▸ What you will do
Find the line with "-- Antes sábado -- emendei." and the line with "estudar, e, tanto" in the entries below; output exactly those two lines, every line between them, and no others.

▸ Given records
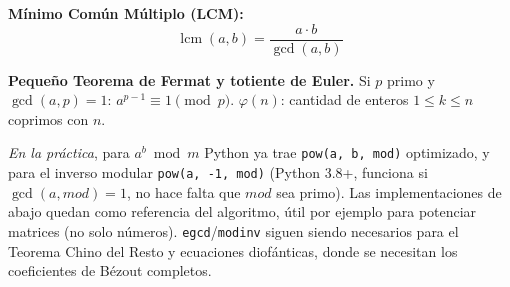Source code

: \textbf{Mínimo Común Múltiplo (LCM):}
\[
\operatorname{lcm}(a, b) = \frac{a \cdot b}{\gcd(a, b)}
\]

\textbf{Pequeño Teorema de Fermat y totiente de Euler.}
Si \(p\) primo y \(\gcd(a,p)=1\): \(a^{p-1}\equiv 1 \pmod p\).
\(\varphi(n)\): cantidad de enteros \(1\le k\le n\) coprimos con \(n\).

\textit{En la práctica}, para \(a^b \bmod m\) Python ya trae \texttt{pow(a, b, mod)} optimizado, y para el inverso modular \texttt{pow(a, -1, mod)} (Python 3.8+, funciona si \(\gcd(a, mod) = 1\), no hace falta que \(mod\) sea primo). Las implementaciones de abajo quedan como referencia del algoritmo, útil por ejemplo para potenciar matrices (no solo números). \texttt{egcd}/\texttt{modinv} siguen siendo necesarios para el Teorema Chino del Resto y ecuaciones diofánticas, donde se necesitan los coeficientes de Bézout completos.
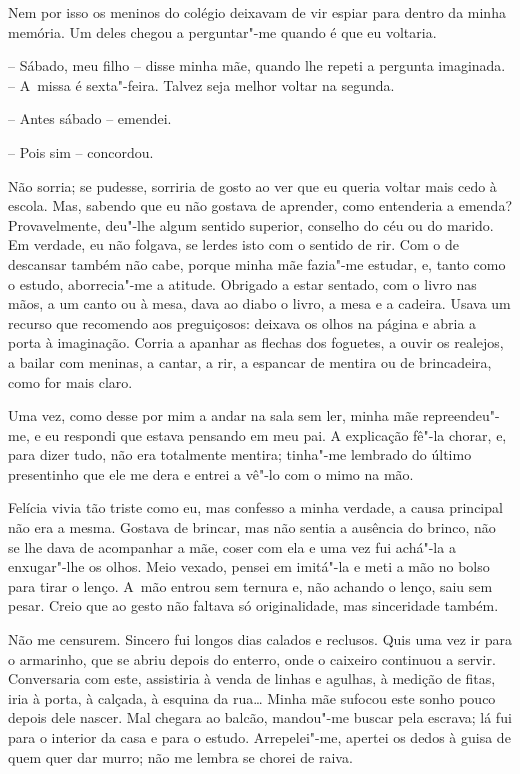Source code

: Nem por isso os meninos do colégio deixavam de vir espiar para dentro da
minha memória. Um deles chegou a perguntar"-me quando é que eu voltaria.

-- Sábado, meu filho -- disse minha mãe, quando lhe repeti a pergunta
imaginada. -- A~missa é sexta"-feira. Talvez seja melhor voltar na
segunda.

-- Antes sábado -- emendei.

-- Pois sim -- concordou.

Não sorria; se pudesse, sorriria de gosto ao ver que eu queria voltar
mais cedo à escola. Mas, sabendo que eu não gostava de aprender, como
entenderia a emenda? Provavelmente, deu"-lhe algum sentido superior,
conselho do céu ou do marido. Em verdade, eu não folgava, se lerdes isto
com o sentido de rir. Com o de descansar também não cabe, porque minha
mãe fazia"-me estudar, e, tanto como o estudo, aborrecia"-me a atitude.
Obrigado a estar sentado, com o livro nas mãos, a um canto ou à mesa,
dava ao diabo o livro, a mesa e a cadeira. Usava um recurso que
recomendo aos preguiçosos: deixava os olhos na página e abria a porta à
imaginação. Corria a apanhar as flechas dos foguetes, a ouvir os
realejos, a bailar com meninas, a cantar, a rir, a espancar de mentira
ou de brincadeira, como for mais claro.

Uma vez, como desse por mim a andar na sala sem ler, minha mãe
repreendeu"-me, e eu respondi que estava pensando em meu pai. A
explicação fê"-la chorar, e, para dizer tudo, não era totalmente mentira;
tinha"-me lembrado do último presentinho que ele me dera e entrei a vê"-lo
com o mimo na mão.

Felícia vivia tão triste como eu, mas confesso a minha verdade, a causa
principal não era a mesma. Gostava de brincar, mas não sentia a ausência
do brinco, não se lhe dava de acompanhar a mãe, coser com ela e uma vez
fui achá"-la a enxugar"-lhe os olhos. Meio vexado, pensei em imitá"-la e
meti a mão no bolso para tirar o lenço. A~mão entrou sem ternura e, não
achando o lenço, saiu sem pesar. Creio que ao gesto não faltava só
originalidade, mas sinceridade também.

Não me censurem. Sincero fui longos dias calados e reclusos. Quis uma
vez ir para o armarinho, que se abriu depois do enterro, onde o caixeiro
continuou a servir. Conversaria com este, assistiria à venda de linhas e
agulhas, à medição de fitas, iria à porta, à calçada, à esquina da
rua\ldots{} Minha mãe sufocou este sonho pouco depois dele nascer. Mal
chegara ao balcão, mandou"-me buscar pela escrava; lá fui para o interior
da casa e para o estudo. Arrepelei"-me, apertei os dedos à guisa de quem
quer dar murro; não me lembra se chorei de raiva.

▸ Task response
-- Antes sábado -- emendei.

-- Pois sim -- concordou.

Não sorria; se pudesse, sorriria de gosto ao ver que eu queria voltar
mais cedo à escola. Mas, sabendo que eu não gostava de aprender, como
entenderia a emenda? Provavelmente, deu"-lhe algum sentido superior,
conselho do céu ou do marido. Em verdade, eu não folgava, se lerdes isto
com o sentido de rir. Com o de descansar também não cabe, porque minha
mãe fazia"-me estudar, e, tanto como o estudo, aborrecia"-me a atitude.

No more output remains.